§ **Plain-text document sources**

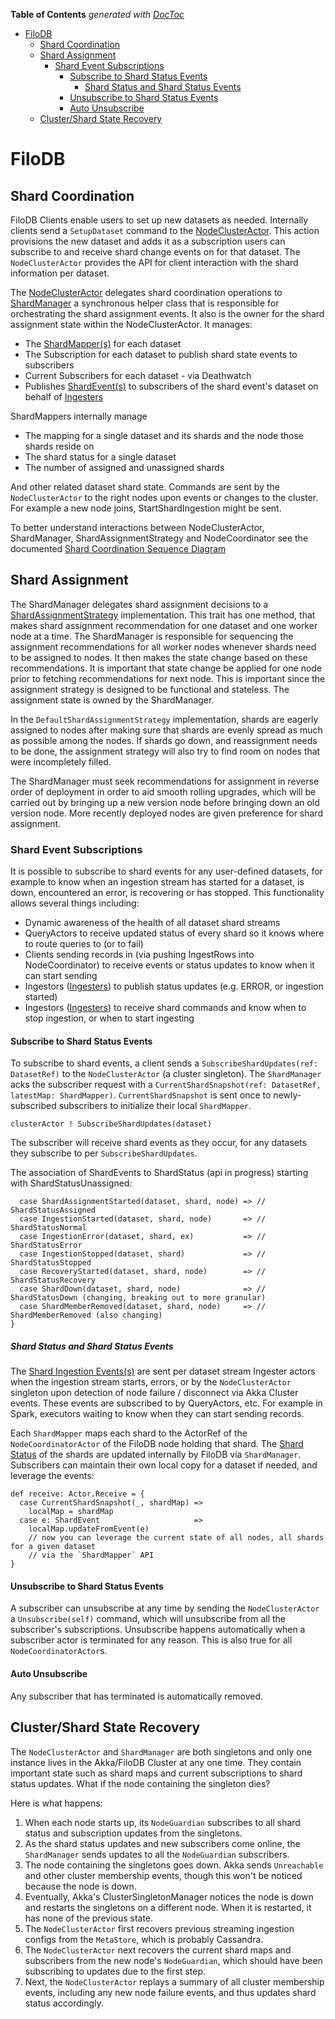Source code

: <!-- START doctoc generated TOC please keep comment here to allow auto update -->
<!-- DON'T EDIT THIS SECTION, INSTEAD RE-RUN doctoc TO UPDATE -->
**Table of Contents**  *generated with [DocToc](https://github.com/thlorenz/doctoc)*

- [FiloDB](#filodb)
  - [Shard Coordination](#shard-coordination)
  - [Shard Assignment](#shard-assignment)
    - [Shard Event Subscriptions](#shard-event-subscriptions)
      - [Subscribe to Shard Status Events](#subscribe-to-shard-status-events)
        - [Shard Status and Shard Status Events](#shard-status-and-shard-status-events)
      - [Unsubscribe to Shard Status Events](#unsubscribe-to-shard-status-events)
      - [Auto Unsubscribe](#auto-unsubscribe)
  - [Cluster/Shard State Recovery](#clustershard-state-recovery)

<!-- END doctoc generated TOC please keep comment here to allow auto update -->

# FiloDB

## Shard Coordination
FiloDB Clients enable users to set up new datasets as needed. Internally clients send a `SetupDataset` command 
to the [NodeClusterActor](../coordinator/src/main/scala/filodb.coordinator/NodeClusterActor.scala). 
This action provisions the new dataset and adds it as a subscription users can subscribe
to and receive shard change events on for that dataset. The `NodeClusterActor` provides the 
API for client interaction with the shard information per dataset. 

The [NodeClusterActor](../coordinator/src/main/scala/filodb.coordinator/NodeClusterActor.scala) delegates shard 
coordination operations to [ShardManager](../coordinator/src/main/scala/filodb.coordinator/ShardManager.scala) 
a synchronous helper class that is responsible for orchestrating the shard assignment events. It also is the owner
for the shard assignment state within the NodeClusterActor. It manages:

* The [ShardMapper(s)](../coordinator/src/main/scala/filodb.coordinator/ShardMapper.scala) for each dataset
* The Subscription for each dataset to publish shard state events to subscribers
* Current Subscribers for each dataset - via Deathwatch
* Publishes [ShardEvent(s)](../coordinator/src/main/scala/filodb.coordinator/ShardStatus.scala#L51-L63)
to subscribers of the shard event's dataset on behalf of [Ingesters](../coordinator/src/main/scala/filodb.coordinator/MemStoreCoordActor.scala)
 
ShardMappers internally manage
* The mapping for a single dataset and its shards and the node those shards reside on
* The shard status for a single dataset
* The number of assigned and unassigned shards

And other related dataset shard state. Commands are sent by the `NodeClusterActor` 
to the right nodes upon events or changes to the cluster. 
For example a new node joins, StartShardIngestion might be sent.

To better understand interactions between NodeClusterActor, ShardManager, ShardAssignmentStrategy and NodeCoordinator
see the documented [Shard Coordination Sequence Diagram](mermaid/shard-coordination.mermaid.png) 
   
## Shard Assignment

The ShardManager delegates shard assignment decisions to a [ShardAssignmentStrategy](../coordinator/src/main/scala/filodb.coordinator/ShardAssignmentStrategy.scala) 
implementation. This trait has one method, that makes shard assignment recommendation for one dataset and one worker
node at a time. The ShardManager is responsible for sequencing the assignment recommendations for all worker nodes
whenever shards need to be assigned to nodes. It then makes the state change based on these recommendations. It is 
important that state change be applied for one node prior to fetching recommendations for next node. This is important
since the assignment strategy is designed to be functional and stateless. The assignment state is owned by the 
ShardManager. 

In the `DefaultShardAssignmentStrategy` implementation, shards are eagerly assigned to nodes after making sure that
shards are evenly spread as much as possible among the nodes. If shards go down, and reassignment needs to be done,
the assignment strategy will also try to find room on nodes that were incompletely filled.

The ShardManager must seek recommendations for assignment in reverse order of deployment in order to aid smooth
rolling upgrades, which will be carried out by bringing up a new version node before bringing down an old version node.
More recently deployed nodes are given preference for shard assignment. 

### Shard Event Subscriptions
It is possible to subscribe to shard events for any user-defined datasets, for example to know when an ingestion stream
has started for a dataset, is down, encountered an error, is recovering or has stopped. This functionality allows
several things including:

* Dynamic awareness of the health of all dataset shard streams
* QueryActors to receive updated status of every shard so it knows where to route queries to (or to fail)
* Clients sending records in (via pushing IngestRows into NodeCoordinator) to receive events or status updates to know when it can start sending
* Ingestors ([Ingesters](../coordinator/src/main/scala/filodb.coordinator/MemStoreCoordActor.scala)) to publish status updates (e.g. ERROR, or ingestion started)
* Ingestors ([Ingesters](../coordinator/src/main/scala/filodb.coordinator/MemStoreCoordActor.scala)) to receive shard commands and know when to stop ingestion, or when to start ingesting

#### Subscribe to Shard Status Events
To subscribe to shard events, a client sends a `SubscribeShardUpdates(ref: DatasetRef)` to the `NodeClusterActor` (a cluster singleton).
The `ShardManager` acks the subscriber request with a `CurrentShardSnapshot(ref: DatasetRef, latestMap: ShardMapper)`. `CurrentShardSnapshot` is sent once to newly-subscribed subscribers to initialize their local `ShardMapper`.

```
clusterActor ! SubscribeShardUpdates(dataset)
```

The subscriber will receive shard events as they occur, for any datasets they subscribe to per `SubscribeShardUpdates`.

The association of ShardEvents to ShardStatus (api in progress) starting with ShardStatusUnassigned:
```
  case ShardAssignmentStarted(dataset, shard, node) => // ShardStatusAssigned
  case IngestionStarted(dataset, shard, node)       => // ShardStatusNormal
  case IngestionError(dataset, shard, ex)           => // ShardStatusError
  case IngestionStopped(dataset, shard)             => // ShardStatusStopped
  case RecoveryStarted(dataset, shard, node)        => // ShardStatusRecovery
  case ShardDown(dataset, shard, node)              => // ShardStatusDown (changing, breaking out to more granular)
  case ShardMemberRemoved(dataset, shard, node)     => // ShardMemberRemoved (also changing)
}
```
 
##### Shard Status and Shard Status Events
The [Shard Ingestion Events(s)](../coordinator/src/main/scala/filodb.coordinator/ShardStatus.scala#L51-L63) are sent per dataset stream Ingester actors when the ingestion stream
starts, errors, or by the `NodeClusterActor` singleton upon detection of node failure / disconnect via Akka Cluster events.
These events are subscribed to by QueryActors, etc. For example in Spark, executors waiting to know when they can start sending records. 
      
Each `ShardMapper` maps each shard to the ActorRef of the `NodeCoordinatorActor` of the FiloDB node holding that shard. 
The [Shard Status](../coordinator/src/main/scala/filodb.coordinator/ShardStatus.scala#L65-L94) of the shards are updated
internally by FiloDB via `ShardManager`. Subscribers
can maintain their own local copy for a dataset if needed, and leverage the events:

```
def receive: Actor.Receive = {
  case CurrentShardSnapshot(_, shardMap) =>
    localMap = shardMap
  case e: ShardEvent                     =>
    localMap.updateFromEvent(e)
    // now you can leverage the current state of all nodes, all shards for a given dataset
    // via the `ShardMapper` API
}
```

#### Unsubscribe to Shard Status Events
A subscriber can unsubscribe at any time by sending the `NodeClusterActor` a `Unsubscribe(self)` command,
which will unsubscribe from all the subscriber's subscriptions. Unsubscribe happens automatically when a subscriber actor
is terminated for any reason. This is also true for all `NodeCoordinatorActor`s.

#### Auto Unsubscribe
Any subscriber that has terminated is automatically removed.

## Cluster/Shard State Recovery

The `NodeClusterActor` and `ShardManager` are both singletons and only one instance lives in the Akka/FiloDB Cluster at any one time.  They contain important state such as shard maps and current subscriptions to shard status updates.  What if the node containing the singleton dies?  

Here is what happens:

1. When each node starts up, its `NodeGuardian` subscribes to all shard status and subscription updates from the singletons.
2. As the shard status updates and new subscribers come online, the `ShardManager` sends updates to all the `NodeGuardian` subscribers.
3. The node containing the singletons goes down.  Akka sends `Unreachable` and other cluster membership events, though this won't be noticed because the node is down.
4. Eventually, Akka's ClusterSingletonManager notices the node is down and restarts the singletons on a different node.  When it is restarted, it has none of the previous state.
5. The `NodeClusterActor` first recovers previous streaming ingestion configs from the `MetaStore`, which is probably Cassandra.
6. The `NodeClusterActor` next recovers the current shard maps and subscribers from the new node's `NodeGuardian`, which should have been subscribing to updates due to the first step.
7. Next, the `NodeClusterActor` replays a summary of all cluster membership events, including any new node failure events, and thus updates shard status accordingly.
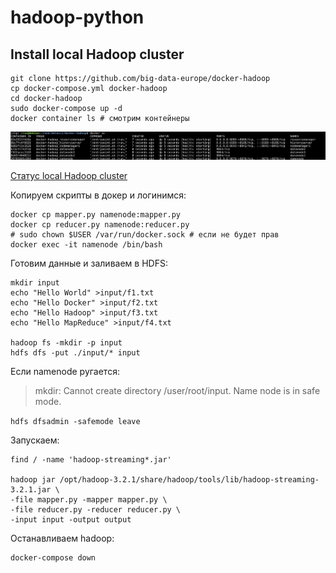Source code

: # hadoop-python

## Install local Hadoop cluster

```
git clone https://github.com/big-data-europe/docker-hadoop
cp docker-compose.yml docker-hadoop
cd docker-hadoop
sudo docker-compose up -d
docker container ls # смотрим контейнеры
```
![image](https://github.com/cr00z/hadoop-python/raw/main/images/docker.jpg)

[Статус local Hadoop cluster](http://localhost:9870)

Копируем скрипты в докер и логинимся:

```
docker cp mapper.py namenode:mapper.py
docker cp reducer.py namenode:reducer.py
# sudo chown $USER /var/run/docker.sock # если не будет прав
docker exec -it namenode /bin/bash
```

Готовим данные и заливаем в HDFS:

```
mkdir input
echo "Hello World" >input/f1.txt
echo "Hello Docker" >input/f2.txt
echo "Hello Hadoop" >input/f3.txt
echo "Hello MapReduce" >input/f4.txt

hadoop fs -mkdir -p input
hdfs dfs -put ./input/* input
```

Если namenode ругается:
> mkdir: Cannot create directory /user/root/input. Name node is in safe mode.

```hdfs dfsadmin -safemode leave```

Запускаем:

```
find / -name 'hadoop-streaming*.jar'

hadoop jar /opt/hadoop-3.2.1/share/hadoop/tools/lib/hadoop-streaming-3.2.1.jar \
-file mapper.py -mapper mapper.py \
-file reducer.py -reducer reducer.py \
-input input -output output
```

Останавливаем hadoop:

```
docker-compose down
```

§ **TASK GOAL**
Search the data above for the word "sends", then gather each line in which it appears.

§ **RESULT FOR THIS EXERCISE**
To subscribe to shard events, a client sends a `SubscribeShardUpdates(ref: DatasetRef)` to the `NodeClusterActor` (a cluster singleton).
2. As the shard status updates and new subscribers come online, the `ShardManager` sends updates to all the `NodeGuardian` subscribers.
3. The node containing the singletons goes down.  Akka sends `Unreachable` and other cluster membership events, though this won't be noticed because the node is down.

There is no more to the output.